Abstract
Feature extraction and recognition of signals are the bases of a cognitive radio. Traditional manual extraction for signals’ features becomes difficult in the complex electromagnetic environment. Although convolutional neural networks (CNNs) can extract signal features automatically, they have low accuracy in recognizing electromagnetic signals at low signal-to-noise ratios (SNRs) due to the agility of signals. Considering the great potential of spiking neural networks (SNNs) in classification, a spiking convolution neural network (SCNN) for the recognition of electromagnetic signals is proposed in this paper. The SCNN effectively integrates the extraction ability of spatial features in CNNs and temporal features in SNNs. Since the SCNN is difficult to train, the strategy of surrogate gradient is proposed to train it. By taking the 2-dimensional time-frequency distribution of 6 signals as input, the SCNN can effectively identify different signals at low SNRs. The method proposed in this paper contributes to promote the research and application of SNNs in the recognition of electromagnetic signals.
1. Introduction
Modern electronic warfare is rapidly developing with the rise of electronic information technology. Electromagnetic signal identification becomes a critical part of a cognitive radio (CR) [1]. However, electromagnetic signal waveforms appear to be agile and heavily interfered in a diverse electromagnetic environment. The agility of signals reduces the performance of earlier recognition methods based on the interpulse feature [2]. Therefore, in-pulse features such as time-frequency features, wavelet packet features, wavelet ridge-frequency features, and higher-order spectrum are widely used for signal recognition by combining support vector machines (SVM) and deep learning (DL) [3]. As a type of DL, convolutional neural networks (CNNs) are widely used in target recognition and image classification. Due to their powerful capability for feature extraction and generalization, CNNs are quite effective in the recognition of radar signals [4, 5] and communication signals [6, 7].

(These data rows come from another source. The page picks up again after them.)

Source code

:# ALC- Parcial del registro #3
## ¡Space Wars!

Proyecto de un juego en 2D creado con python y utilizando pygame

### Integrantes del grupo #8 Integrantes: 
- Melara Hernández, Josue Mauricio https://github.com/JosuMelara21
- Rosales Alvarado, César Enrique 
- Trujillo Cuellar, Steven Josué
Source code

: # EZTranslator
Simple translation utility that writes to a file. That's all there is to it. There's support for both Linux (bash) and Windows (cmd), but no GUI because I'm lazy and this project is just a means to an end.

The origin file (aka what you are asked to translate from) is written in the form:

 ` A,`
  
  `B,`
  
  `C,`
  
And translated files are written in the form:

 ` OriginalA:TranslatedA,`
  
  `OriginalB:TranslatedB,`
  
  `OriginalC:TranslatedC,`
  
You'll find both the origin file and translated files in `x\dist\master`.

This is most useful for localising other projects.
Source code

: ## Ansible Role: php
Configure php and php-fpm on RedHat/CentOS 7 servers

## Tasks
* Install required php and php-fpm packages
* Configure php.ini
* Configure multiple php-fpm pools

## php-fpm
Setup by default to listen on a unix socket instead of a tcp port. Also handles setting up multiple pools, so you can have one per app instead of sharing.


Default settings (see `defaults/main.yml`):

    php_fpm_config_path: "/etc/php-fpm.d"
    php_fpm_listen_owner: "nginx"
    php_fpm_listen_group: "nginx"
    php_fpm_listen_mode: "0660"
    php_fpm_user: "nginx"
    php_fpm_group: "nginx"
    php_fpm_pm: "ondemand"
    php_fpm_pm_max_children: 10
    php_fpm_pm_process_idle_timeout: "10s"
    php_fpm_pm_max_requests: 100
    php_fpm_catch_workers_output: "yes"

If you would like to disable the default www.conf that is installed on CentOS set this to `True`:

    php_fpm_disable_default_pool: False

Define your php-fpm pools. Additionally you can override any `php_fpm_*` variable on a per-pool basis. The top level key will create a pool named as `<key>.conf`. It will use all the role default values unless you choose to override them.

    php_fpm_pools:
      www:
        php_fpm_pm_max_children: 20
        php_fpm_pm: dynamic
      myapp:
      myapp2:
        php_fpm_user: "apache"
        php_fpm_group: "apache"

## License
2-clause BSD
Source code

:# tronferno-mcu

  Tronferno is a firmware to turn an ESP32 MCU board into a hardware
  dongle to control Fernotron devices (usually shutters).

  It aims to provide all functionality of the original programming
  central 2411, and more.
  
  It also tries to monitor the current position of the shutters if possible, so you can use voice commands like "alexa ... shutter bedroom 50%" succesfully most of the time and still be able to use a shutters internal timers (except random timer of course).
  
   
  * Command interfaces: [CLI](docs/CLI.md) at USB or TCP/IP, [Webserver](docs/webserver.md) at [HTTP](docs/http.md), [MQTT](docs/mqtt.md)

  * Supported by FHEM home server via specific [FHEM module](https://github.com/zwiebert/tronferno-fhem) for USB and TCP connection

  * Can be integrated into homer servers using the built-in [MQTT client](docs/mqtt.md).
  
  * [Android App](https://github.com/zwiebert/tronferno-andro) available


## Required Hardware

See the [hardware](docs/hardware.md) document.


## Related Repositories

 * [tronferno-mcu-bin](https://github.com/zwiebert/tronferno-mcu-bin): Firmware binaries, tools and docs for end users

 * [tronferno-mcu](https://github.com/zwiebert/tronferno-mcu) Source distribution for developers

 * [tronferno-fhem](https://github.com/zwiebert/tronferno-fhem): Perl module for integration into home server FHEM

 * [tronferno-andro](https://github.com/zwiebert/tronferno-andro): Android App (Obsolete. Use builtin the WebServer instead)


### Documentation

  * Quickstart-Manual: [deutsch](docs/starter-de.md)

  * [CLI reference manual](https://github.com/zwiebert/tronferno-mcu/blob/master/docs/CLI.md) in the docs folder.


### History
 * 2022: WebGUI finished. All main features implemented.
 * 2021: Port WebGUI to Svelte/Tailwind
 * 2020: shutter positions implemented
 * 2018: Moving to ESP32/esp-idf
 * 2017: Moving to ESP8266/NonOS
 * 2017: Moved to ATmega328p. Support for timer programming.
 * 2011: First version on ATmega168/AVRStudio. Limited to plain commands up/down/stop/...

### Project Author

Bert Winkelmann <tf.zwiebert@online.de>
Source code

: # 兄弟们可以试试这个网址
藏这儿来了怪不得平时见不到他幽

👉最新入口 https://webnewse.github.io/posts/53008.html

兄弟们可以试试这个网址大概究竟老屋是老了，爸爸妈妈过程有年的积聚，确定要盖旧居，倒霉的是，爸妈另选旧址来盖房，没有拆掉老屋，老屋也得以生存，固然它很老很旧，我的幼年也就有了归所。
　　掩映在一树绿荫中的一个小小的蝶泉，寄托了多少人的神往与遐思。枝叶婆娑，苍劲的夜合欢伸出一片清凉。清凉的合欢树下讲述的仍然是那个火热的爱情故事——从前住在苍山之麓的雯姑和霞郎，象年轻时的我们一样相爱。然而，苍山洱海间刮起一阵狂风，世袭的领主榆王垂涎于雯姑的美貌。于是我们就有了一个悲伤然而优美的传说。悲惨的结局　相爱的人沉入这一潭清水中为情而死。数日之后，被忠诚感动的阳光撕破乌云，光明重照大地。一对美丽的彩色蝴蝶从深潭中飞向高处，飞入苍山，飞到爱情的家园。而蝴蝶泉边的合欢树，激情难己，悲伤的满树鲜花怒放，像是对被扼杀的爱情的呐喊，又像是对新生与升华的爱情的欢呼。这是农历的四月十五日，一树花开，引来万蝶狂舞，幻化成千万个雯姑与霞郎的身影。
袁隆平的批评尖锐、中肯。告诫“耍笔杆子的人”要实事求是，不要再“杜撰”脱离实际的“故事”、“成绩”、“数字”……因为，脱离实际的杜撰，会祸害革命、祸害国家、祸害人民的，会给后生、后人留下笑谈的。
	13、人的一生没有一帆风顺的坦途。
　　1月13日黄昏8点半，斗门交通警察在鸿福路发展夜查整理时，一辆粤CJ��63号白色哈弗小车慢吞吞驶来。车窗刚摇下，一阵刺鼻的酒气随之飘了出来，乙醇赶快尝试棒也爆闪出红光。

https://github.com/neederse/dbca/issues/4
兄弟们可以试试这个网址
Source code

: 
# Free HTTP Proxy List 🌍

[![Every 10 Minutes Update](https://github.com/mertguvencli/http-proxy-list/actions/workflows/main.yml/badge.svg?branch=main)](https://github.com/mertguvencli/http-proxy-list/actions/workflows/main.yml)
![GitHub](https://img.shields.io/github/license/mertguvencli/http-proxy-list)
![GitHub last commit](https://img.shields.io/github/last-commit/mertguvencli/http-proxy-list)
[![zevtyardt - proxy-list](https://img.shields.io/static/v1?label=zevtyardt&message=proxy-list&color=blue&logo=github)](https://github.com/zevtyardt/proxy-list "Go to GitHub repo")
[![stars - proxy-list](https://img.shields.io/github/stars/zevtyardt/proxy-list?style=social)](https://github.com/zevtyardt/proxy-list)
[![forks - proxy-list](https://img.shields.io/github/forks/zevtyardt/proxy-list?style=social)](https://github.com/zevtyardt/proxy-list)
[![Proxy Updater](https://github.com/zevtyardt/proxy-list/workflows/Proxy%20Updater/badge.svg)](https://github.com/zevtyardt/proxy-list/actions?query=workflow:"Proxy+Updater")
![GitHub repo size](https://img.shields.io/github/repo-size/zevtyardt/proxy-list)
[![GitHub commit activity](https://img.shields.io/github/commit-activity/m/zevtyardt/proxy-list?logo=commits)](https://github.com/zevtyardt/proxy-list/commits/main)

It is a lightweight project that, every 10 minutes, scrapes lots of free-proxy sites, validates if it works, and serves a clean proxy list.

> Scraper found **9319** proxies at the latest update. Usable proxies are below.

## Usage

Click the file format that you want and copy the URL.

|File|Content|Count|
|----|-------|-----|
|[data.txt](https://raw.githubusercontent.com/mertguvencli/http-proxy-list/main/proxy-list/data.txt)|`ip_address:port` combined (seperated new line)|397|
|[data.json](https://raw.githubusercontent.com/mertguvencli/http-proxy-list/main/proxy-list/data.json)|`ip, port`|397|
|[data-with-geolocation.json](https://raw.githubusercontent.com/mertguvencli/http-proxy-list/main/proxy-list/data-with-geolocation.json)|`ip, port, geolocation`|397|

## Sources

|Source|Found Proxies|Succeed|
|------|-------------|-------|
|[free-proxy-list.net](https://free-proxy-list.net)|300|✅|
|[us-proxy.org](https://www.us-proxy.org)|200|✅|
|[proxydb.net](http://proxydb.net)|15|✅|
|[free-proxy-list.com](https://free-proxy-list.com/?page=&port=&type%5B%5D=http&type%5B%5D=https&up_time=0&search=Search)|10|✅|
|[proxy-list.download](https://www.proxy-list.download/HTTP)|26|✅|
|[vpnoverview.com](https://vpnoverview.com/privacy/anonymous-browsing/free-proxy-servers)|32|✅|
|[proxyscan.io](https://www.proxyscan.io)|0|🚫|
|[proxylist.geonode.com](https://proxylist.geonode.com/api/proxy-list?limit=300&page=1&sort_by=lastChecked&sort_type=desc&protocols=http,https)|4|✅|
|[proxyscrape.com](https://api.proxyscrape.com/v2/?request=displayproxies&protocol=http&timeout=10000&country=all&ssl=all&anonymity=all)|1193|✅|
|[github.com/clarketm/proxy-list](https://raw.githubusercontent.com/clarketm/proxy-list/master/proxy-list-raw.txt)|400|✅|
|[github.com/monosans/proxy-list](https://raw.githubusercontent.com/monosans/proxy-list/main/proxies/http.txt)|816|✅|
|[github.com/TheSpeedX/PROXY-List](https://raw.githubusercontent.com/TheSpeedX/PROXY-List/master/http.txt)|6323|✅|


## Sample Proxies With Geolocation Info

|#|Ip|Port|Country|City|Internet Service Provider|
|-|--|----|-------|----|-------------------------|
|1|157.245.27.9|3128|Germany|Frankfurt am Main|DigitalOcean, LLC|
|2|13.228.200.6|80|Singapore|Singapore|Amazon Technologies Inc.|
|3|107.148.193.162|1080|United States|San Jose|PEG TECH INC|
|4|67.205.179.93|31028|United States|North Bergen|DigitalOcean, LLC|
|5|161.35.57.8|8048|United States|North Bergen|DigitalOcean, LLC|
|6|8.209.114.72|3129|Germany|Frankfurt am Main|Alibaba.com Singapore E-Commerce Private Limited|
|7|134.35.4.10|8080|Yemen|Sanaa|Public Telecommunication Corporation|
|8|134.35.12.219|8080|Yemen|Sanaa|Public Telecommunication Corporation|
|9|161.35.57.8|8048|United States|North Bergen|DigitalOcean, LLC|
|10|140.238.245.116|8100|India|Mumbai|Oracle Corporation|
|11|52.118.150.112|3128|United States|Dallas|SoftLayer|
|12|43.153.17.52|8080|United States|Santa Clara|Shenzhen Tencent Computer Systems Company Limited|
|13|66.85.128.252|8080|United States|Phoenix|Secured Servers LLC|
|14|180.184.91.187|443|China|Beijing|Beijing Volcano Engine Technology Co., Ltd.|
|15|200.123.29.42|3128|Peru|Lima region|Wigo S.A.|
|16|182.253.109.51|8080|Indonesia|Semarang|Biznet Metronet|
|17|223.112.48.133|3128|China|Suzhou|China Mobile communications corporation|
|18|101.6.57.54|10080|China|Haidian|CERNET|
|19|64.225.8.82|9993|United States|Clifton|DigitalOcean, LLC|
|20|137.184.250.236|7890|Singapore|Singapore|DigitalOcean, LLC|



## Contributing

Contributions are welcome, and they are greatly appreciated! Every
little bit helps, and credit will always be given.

In recent years, many studies have been done on electromagnetic signal recognition with CNNs. Some methods focus on preprocessing the input signals of CNNs to reduce noise interference [8–10]. Ye et al. use the time-frequency distribution preprocessed with binarization as the input of a 3-layer CNN for signal recognition. The recognition accuracy of signals at −6 dB is still above 90% [8]. Yao and Wang preprocess the time-frequency maps with more methods including symmetric mapping, primary energy ridge extraction, binarization, and image reset to reduce noise interference. Then, they use a pretrained CNN to identify the preprocessed time-frequency maps and obtain a higher accuracy than methods with manual feature extraction [9]. Denoising is also an optional method for preprocessing. When using a residual neural network (ResNet) to denoise time-frequency maps of radar signals, the Inception-V4 network which combines the inception structure and residual connections achieves a recognition accuracy of over 90% for signals at −10 dB [10]. Meanwhile, different features are constructed for signal recognition [11, 12]. Pu et al. use orthogonal slices of Gaussian-smoothed fuzzy function as a feature extraction target. By learning the features of the orthogonal slices, the employed CNN achieves a recognition accuracy of 88.5% for signals at −6 dB [11]. Xie et al. firstly use chirp decomposition for preliminary classification of signals. Then, they take the Zernike matrix extracted from time-frequency maps as the input feature of a ResNet to complete further classification of the signals. Their method finally achieves good robust performance on signals’ parameters [12]. Some other methods are committed to improving the structure of networks for improving the recognition accuracy [13–15]. Lin et al. propose a deep residual shrinkage attention network for signal recognition. They use the attention mechanism in ResNet to reduce the impact of redundant information. Finally, the deep residual shrinkage attention network achieves excellent recognition accuracy and good scalability at the same time [13]. In addition, better performance than either network alone can be achieved by combining the long- and short-term memory network (LSTM) and CNN. The combined network fuses time-domain features with time-frequency domain features, providing some improvement in the performance for signal recognition at low SNRs [14, 15].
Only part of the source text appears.